While the overlay makes things look simple, there is a lot going on under the hood. And while an SD WAN user interface makes things easy to change, the implications of those changes can be far-reaching. This creates new risk for teams who previously delegated such changes to the management service.
Turning to the underlay, this will tend to become more complex with SD WAN.
Why more complex?
Among other things, the underlay can be more complex because SD WAN encourages you to:
- Have multiple circuits at each site;
- Mix internet with traditional network technologies;
- Route traffic dynamically.
With SD WAN, the underlay still needs to be designed and sized to support the traffic and performance that your applications need. When things go wrong, the problem still needs to be identified and rectified. With complex and intermittent problems, this work can be non-trivial, and it's often outside the scope that SD WAN can deal with.
To illustrate, a large global geo-science business recently reported that their new SD WAN suffered from poor latency.
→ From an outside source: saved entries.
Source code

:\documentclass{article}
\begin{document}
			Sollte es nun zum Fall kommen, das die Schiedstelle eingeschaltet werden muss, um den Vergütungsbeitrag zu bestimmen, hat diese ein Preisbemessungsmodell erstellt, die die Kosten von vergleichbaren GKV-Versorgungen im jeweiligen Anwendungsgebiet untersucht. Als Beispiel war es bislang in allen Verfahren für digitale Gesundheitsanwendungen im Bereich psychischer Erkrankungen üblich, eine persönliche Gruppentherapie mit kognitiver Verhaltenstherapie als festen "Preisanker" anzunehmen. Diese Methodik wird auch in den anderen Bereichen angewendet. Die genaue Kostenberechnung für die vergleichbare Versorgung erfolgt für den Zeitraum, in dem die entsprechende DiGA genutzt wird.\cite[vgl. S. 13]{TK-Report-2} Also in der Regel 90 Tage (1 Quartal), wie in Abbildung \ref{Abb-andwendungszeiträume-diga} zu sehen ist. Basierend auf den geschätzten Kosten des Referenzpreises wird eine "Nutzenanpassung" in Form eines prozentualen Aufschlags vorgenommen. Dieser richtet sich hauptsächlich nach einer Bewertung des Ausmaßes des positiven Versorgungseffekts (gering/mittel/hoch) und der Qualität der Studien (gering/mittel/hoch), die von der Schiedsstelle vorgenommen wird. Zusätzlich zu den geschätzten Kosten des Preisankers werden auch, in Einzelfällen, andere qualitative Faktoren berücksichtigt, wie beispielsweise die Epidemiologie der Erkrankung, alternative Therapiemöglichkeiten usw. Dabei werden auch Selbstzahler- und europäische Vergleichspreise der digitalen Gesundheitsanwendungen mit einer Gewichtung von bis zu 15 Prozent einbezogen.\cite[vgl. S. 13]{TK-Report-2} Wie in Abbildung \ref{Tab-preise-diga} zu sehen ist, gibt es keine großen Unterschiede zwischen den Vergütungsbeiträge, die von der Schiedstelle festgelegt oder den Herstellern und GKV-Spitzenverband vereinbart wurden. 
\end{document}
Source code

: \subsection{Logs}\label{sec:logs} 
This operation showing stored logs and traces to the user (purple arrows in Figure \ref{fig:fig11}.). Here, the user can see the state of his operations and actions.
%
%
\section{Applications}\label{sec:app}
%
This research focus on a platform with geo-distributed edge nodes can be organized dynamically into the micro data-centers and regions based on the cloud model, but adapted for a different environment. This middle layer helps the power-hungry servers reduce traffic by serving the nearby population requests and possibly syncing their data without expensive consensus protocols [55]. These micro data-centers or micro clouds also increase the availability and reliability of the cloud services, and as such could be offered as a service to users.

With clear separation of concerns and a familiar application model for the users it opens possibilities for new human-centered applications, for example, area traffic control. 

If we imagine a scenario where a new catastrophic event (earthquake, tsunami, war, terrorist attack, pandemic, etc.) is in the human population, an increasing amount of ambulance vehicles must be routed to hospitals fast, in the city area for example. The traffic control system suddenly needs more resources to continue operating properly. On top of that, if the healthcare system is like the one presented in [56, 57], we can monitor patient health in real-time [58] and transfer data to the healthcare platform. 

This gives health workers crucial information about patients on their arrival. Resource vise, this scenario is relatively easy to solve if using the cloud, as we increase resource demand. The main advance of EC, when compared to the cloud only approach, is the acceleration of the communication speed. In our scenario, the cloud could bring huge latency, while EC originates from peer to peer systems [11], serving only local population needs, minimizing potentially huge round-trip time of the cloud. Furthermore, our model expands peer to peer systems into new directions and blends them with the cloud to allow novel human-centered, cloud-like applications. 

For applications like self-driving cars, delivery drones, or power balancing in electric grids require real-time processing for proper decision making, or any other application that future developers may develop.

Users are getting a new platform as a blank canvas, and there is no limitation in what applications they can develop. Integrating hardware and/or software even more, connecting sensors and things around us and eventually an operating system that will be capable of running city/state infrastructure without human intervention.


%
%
The SD WAN overlay presented global connections as single hops with low latency.
However, this masked the reality of multiple physical hops and sub-optimal transatlantic hops that led to well very long total latency.
It took traditional skills to identify and fix this problem, and at best, SD WAN didn't help because it obscured what was going on.
The automatic gearbox in your car presents you with a very simple experience, but it hides great complexity. SD WAN presents a simple view of your network, but it, too, hides great complexity.
Complexity means that, for the whole network to perform well, network expertise is still required at design stage, during deployment, during post-deployment tuning, and when complex problems arise in-life.
Again, someone has to do that work, and the question of who does that work goes to the heart of your choice about DIY vs Managed SD WAN.